● **TASK STATEMENT**: Take each line of the data that contains the string "ConfigMap" and copy it.

● **EXTRACTED INFORMATION**:

----

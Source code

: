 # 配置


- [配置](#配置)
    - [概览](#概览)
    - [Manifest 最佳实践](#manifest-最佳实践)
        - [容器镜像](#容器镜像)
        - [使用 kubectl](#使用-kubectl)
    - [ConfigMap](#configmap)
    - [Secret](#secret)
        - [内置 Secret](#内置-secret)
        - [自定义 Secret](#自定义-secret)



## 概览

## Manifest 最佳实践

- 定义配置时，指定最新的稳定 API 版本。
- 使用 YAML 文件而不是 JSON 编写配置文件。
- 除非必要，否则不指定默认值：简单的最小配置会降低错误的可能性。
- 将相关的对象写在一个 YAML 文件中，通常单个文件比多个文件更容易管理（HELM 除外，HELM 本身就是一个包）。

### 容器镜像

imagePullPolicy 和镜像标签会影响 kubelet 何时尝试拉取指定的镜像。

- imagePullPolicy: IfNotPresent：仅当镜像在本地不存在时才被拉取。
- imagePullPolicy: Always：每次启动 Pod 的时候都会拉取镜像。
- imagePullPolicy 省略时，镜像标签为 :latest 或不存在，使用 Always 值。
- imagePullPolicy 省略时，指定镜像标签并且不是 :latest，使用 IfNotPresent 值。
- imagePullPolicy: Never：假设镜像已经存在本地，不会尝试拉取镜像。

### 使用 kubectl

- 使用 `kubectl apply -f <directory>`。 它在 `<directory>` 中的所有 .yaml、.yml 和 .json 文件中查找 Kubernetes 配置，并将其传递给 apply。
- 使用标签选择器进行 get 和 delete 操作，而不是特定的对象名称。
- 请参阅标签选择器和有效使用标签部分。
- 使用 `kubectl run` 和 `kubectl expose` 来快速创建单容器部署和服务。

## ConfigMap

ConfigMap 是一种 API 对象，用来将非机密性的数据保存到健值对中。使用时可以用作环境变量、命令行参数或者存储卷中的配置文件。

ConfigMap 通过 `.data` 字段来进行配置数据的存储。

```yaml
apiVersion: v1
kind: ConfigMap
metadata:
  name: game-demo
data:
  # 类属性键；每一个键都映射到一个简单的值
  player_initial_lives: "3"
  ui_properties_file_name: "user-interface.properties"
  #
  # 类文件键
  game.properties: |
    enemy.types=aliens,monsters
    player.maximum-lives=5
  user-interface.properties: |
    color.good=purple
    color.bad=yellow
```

----

● **WRITTEN RESPONSE**:
    - [ConfigMap](#configmap)
## ConfigMap
ConfigMap 是一种 API 对象，用来将非机密性的数据保存到健值对中。使用时可以用作环境变量、命令行参数或者存储卷中的配置文件。
ConfigMap 通过 `.data` 字段来进行配置数据的存储。
kind: ConfigMap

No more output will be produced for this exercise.